# Price listing question- first show



## indulgebandb (Mar 24, 2014)

I'm doing my first show this weekend- 2 day festival with approx. 8000 attendees. I do mainly bath and body products with some MP soap. I am going to have signs with my price listings and I was contemplating listing a price if the person purchases more than 1 item- ex.- item is $6 or 2 for $10. I started looking at this and it began to get confusing to do this with all my products. I do want to encourage people to purchase multiples and don't mind giving a price break but I'm wondering if I should just list the individual prices and then wait on the customer to ask about multiple purchase prices? I just thought it might open a can of worms about people wanting to combine different items and there would just be a lot of confusion. I have my husband helping me and I see this not going well with him- lol! 

Just looking for opinions of some craft fair veterans as to whether this is a good idea or just list the single item price? I'm definitely listing my prices because I'm the type to not want to ask and would probably just walk away first so I think that's important.

Thanks for your input!


----------



## The Efficacious Gentleman (Mar 24, 2014)

If you're looking to do something like that, maybe offer a discount on the final price depending on how many things they buy - 3 items is 10% off, 4 items 15% and so on, up to a point, of course.


----------



## seaside (Mar 26, 2014)

Always offer a multiple discount on your most popular items. You should definitely use signage. Oldest retail trick in the book. You would be foolish not to do it. Good luck at your show. I also like to highlight one item with a special deal that is geared to the show theme.
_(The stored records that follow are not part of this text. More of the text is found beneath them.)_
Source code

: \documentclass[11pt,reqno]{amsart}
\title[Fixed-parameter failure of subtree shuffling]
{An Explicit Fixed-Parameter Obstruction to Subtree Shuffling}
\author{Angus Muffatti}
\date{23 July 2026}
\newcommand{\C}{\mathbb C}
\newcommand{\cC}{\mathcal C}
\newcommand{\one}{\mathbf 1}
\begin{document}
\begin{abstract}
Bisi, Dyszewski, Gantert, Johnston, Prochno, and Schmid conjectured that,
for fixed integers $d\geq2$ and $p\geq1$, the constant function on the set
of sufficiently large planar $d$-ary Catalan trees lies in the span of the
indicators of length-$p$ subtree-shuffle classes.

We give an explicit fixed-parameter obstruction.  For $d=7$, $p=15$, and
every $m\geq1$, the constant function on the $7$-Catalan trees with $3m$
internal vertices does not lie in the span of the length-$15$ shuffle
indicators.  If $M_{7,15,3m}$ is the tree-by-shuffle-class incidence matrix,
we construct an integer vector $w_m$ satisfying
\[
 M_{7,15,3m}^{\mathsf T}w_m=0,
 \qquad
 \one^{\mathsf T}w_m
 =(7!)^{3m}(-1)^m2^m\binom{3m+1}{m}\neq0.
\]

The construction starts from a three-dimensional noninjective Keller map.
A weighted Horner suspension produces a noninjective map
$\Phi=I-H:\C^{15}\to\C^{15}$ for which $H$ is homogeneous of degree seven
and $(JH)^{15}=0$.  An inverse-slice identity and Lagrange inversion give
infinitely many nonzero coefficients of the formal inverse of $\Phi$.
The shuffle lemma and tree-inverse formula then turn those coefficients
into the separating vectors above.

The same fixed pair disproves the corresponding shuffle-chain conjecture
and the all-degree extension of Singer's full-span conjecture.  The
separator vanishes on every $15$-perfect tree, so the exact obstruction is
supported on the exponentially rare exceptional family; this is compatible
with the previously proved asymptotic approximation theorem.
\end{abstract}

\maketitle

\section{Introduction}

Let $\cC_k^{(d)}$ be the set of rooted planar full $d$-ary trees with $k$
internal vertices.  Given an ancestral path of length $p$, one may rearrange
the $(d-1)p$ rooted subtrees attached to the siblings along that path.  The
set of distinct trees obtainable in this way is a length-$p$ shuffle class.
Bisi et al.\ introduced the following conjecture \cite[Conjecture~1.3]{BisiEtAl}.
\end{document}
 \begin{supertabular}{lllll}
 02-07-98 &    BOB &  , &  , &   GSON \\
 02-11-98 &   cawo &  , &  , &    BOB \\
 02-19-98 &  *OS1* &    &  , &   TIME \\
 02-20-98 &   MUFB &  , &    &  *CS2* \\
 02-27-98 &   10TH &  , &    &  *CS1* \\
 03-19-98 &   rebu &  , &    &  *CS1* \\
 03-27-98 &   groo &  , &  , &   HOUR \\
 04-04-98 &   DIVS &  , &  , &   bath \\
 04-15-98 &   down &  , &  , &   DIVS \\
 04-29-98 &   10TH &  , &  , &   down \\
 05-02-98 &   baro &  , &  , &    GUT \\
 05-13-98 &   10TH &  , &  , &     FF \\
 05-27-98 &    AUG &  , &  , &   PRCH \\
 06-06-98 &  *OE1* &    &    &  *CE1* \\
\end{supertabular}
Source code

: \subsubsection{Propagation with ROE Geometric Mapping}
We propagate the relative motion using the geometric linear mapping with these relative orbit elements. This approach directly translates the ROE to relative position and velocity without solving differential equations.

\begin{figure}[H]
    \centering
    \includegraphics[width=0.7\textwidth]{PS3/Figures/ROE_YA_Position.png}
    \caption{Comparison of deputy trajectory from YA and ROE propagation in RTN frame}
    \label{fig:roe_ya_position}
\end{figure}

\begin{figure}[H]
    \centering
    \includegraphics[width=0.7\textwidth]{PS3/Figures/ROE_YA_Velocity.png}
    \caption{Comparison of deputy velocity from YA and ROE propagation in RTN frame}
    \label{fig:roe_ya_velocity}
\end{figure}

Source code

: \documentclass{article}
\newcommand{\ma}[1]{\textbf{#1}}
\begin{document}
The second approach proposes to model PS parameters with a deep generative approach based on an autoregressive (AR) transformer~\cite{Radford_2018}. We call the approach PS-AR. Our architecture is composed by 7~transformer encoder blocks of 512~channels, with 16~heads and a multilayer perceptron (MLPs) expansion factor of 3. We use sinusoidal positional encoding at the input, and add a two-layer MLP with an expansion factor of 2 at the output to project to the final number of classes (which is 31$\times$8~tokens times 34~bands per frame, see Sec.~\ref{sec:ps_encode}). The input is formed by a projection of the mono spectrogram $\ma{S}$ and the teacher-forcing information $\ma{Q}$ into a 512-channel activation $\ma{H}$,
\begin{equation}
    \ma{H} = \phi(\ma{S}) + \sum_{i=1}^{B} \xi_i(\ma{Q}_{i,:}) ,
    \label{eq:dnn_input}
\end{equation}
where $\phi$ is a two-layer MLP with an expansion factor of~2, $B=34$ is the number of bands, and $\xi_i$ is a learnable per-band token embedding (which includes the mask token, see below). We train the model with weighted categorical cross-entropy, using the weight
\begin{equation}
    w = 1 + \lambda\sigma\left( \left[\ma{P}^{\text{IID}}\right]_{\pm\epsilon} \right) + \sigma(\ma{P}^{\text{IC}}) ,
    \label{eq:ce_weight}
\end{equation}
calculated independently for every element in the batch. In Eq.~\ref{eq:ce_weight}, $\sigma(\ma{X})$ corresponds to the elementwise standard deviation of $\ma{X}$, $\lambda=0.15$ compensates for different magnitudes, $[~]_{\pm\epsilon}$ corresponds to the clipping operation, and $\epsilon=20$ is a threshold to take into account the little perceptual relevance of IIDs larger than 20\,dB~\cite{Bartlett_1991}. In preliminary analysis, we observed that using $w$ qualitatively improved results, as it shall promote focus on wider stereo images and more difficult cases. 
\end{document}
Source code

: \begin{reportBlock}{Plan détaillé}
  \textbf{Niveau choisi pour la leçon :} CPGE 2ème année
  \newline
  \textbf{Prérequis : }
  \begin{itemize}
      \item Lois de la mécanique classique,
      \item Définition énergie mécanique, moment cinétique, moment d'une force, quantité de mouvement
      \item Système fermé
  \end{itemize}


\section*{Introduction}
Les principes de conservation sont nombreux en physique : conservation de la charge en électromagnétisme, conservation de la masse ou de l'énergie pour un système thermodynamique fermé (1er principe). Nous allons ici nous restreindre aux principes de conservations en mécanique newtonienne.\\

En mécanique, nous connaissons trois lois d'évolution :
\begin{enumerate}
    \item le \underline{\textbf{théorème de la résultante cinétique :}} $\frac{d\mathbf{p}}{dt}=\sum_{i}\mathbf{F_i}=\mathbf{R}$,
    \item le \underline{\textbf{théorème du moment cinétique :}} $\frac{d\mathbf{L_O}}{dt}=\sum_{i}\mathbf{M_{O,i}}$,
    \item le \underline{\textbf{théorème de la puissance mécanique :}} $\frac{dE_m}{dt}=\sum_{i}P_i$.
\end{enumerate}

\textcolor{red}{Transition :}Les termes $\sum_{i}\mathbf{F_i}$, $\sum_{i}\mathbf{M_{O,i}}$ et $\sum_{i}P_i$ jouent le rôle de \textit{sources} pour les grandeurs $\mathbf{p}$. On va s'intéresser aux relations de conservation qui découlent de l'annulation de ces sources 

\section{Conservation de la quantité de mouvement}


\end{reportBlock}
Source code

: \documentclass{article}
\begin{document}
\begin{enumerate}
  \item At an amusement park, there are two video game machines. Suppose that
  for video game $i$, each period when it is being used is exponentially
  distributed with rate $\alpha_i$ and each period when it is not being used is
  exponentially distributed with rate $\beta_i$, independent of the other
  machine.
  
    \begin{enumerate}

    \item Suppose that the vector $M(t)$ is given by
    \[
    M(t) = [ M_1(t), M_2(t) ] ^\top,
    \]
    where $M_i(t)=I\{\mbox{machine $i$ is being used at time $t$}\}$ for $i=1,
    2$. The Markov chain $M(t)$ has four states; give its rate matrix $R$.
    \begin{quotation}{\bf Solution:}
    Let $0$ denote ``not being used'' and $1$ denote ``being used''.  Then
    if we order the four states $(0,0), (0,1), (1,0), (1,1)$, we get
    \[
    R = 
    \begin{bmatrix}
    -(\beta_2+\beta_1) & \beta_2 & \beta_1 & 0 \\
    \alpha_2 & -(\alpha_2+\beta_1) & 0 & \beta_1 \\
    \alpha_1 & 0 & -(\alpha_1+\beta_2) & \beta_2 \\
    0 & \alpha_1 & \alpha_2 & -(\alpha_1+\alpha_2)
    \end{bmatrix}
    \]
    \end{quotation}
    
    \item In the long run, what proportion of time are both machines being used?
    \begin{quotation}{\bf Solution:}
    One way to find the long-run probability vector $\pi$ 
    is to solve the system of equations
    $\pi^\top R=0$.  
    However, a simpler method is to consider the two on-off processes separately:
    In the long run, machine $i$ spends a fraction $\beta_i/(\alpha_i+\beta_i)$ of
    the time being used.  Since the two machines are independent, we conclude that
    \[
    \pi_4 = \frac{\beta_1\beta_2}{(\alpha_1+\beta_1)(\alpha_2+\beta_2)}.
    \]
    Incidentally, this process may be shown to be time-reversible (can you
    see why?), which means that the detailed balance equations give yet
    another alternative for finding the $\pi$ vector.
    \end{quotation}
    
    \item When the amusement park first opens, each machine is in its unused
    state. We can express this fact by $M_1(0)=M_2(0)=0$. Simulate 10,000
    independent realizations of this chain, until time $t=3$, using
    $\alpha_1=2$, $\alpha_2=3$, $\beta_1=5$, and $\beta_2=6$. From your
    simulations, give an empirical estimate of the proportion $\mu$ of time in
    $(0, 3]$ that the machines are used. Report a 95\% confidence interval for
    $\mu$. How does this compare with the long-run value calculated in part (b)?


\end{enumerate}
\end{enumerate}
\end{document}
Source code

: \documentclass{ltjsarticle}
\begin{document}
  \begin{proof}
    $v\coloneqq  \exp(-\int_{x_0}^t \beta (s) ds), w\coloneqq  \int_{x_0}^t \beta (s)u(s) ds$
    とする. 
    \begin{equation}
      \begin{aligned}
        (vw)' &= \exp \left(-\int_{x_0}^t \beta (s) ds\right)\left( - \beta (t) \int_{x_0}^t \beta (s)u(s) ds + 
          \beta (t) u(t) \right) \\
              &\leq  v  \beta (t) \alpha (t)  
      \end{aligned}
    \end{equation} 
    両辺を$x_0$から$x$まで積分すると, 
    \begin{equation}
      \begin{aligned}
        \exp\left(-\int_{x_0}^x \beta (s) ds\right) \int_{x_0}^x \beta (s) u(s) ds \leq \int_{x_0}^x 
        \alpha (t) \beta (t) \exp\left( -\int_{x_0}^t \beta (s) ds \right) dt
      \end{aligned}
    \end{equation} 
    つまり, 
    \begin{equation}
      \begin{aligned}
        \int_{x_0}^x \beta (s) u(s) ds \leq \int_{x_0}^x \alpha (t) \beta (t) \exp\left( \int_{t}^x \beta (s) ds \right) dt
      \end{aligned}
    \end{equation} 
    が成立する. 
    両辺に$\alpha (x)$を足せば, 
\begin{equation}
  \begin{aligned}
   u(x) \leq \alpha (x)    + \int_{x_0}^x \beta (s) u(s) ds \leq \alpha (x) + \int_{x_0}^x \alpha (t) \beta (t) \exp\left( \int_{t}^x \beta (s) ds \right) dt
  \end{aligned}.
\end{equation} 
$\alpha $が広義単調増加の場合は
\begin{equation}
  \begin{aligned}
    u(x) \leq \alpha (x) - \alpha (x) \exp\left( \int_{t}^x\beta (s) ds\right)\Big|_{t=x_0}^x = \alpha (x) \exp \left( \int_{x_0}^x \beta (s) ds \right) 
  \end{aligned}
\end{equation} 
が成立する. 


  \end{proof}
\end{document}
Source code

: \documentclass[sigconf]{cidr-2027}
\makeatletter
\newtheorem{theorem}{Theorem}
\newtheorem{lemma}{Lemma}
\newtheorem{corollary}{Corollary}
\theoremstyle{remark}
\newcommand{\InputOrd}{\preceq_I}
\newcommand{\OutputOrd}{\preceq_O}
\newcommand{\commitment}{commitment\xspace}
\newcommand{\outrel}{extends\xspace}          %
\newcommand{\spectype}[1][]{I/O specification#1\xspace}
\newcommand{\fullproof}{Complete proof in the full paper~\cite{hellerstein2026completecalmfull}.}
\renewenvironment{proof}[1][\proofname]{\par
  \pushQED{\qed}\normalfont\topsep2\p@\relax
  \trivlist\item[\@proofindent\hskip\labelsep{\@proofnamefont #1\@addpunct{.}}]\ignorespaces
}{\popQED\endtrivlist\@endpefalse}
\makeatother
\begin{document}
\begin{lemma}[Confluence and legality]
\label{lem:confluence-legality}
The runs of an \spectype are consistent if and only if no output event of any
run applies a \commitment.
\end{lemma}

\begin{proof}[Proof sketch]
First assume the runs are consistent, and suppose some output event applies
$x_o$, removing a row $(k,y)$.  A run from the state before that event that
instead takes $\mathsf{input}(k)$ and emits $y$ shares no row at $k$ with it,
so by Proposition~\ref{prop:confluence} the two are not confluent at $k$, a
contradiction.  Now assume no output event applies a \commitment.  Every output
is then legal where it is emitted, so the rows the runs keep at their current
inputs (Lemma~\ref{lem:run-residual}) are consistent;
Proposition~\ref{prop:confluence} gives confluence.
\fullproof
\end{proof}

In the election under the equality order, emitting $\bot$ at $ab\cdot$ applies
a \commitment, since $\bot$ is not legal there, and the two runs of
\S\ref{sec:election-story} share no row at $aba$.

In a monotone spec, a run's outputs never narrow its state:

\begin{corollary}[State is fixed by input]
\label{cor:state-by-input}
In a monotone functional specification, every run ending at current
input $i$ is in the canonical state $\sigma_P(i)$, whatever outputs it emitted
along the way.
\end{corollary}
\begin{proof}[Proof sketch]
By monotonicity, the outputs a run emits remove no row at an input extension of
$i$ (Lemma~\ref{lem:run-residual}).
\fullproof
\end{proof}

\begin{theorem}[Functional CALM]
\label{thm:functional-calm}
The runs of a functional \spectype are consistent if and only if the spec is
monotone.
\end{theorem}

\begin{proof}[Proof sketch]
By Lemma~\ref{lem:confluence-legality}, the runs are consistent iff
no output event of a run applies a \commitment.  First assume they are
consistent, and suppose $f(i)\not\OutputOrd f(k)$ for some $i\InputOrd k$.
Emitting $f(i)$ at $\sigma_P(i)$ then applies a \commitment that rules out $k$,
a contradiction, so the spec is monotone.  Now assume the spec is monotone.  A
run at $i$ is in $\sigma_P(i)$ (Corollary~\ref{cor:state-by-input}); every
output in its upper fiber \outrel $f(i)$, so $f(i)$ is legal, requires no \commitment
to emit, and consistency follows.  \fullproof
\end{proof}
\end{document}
For instance, if you were participating in an fall apple harvest show, then you should showcase a ape scented items and offer a deal.


----------



## Relle (Mar 26, 2014)

I agree, with the above post. Always have the price up and do the multiple discount, if the price is not up they usually walk away - if you don't know the price how do you know if you can afford it. I would have 
1 - $6
2 - $10
4 - $20
While not getting any further discount on 4, they would usually buy 4 instead of 2 and if it's not listed, they would only buy 2, its all about suggestion. Any buys over that quantity just sell them at the $5 each.


----------



## cmzaha (Mar 26, 2014)

I have a sign with my soaps listing the 3 different prices I have for soap. Regular Soaps $6.00 Salt Bars 7-8 and facial 7. Lotions have a sign as do scrubs. I do not list mulitple discounts customers will ask. You will learn to recognize when a customer might not ask and at times we will offer a discount if they buy 2 or a free soap dish. My wood soap dishes cost me a dollar to have made and are a great fill in


----------



## indulgebandb (Mar 26, 2014)

Thanks everyone for the input- it is very much appreciated! I am very anxious for the show and have been working very hard for the past month trying to get ready. Unfortunately they are calling for a 60% chance of rain in Saturday so I'm not expecting much. Sunday is supposed to be nice so maybe more will come out - we'll see. I'll report back after the show!


----------



## mak1178 (Mar 28, 2014)

Don't let the rain get you down, you will get sales. Its all about getting out there and letting the public know about your great products. As mentioned before make sure you have a display, that lets the customer's know you have deals on multiple purchases.


----------



## shunt2011 (Mar 28, 2014)

I agree with listing multiple item purchase prices.  I do my soap $6.00 or 4 for 20.  I do the same with my lip balm, scrubs and whipped butters.    I wouldn't worry too much about the rain either.  My very first show it poured cats and dogs the first day but I still did over 1,000 in sales for the 2 days I was there.  It was certainly a challenge keeping dry and warm but it was so worth it.  Just be positive and friendly and talk your product up and you will do fine.   The first show is the scariest.   Good luck!


----------



## DeeAnna (Mar 28, 2014)

Also, be sure to say whether sales tax is included in the listed prices or not. That can be important to buyers as well.


----------



## navigator9 (Apr 18, 2014)

Good signage is always a plus. Good luck with your first fair, be sure to take notes, (things you'd change next time around, what sold well, what didn't) it's a great learning experience. And smile, smile, smile!!!


----------



## Spicey477 (Apr 21, 2014)

Indulge, I know its been a couple weeks, how did it go? Was the rain a factor?


----------



## indulgebandb (Apr 21, 2014)

The show went well but I think the rain was definitely a factor. From speaking with the other vendors there they only did about half their normal sales for the Saturday of the show. I still ended up making almost 3 times the booth fee so I was happy with that. 

I did another show this weekend- just a one day. I waited until the 10 day forecast came out to sign up but if course spring rain is never predictable and it rained all day! They even released the vendors to pack up about 12:30 because of a bad storm heading that way. So only two sales that day but hey that's how it goes! 

Doing the two for pricing did help but I found that no one read the price listing that was there. Everyone just ended up asking- maybe I need to make it larger.


----------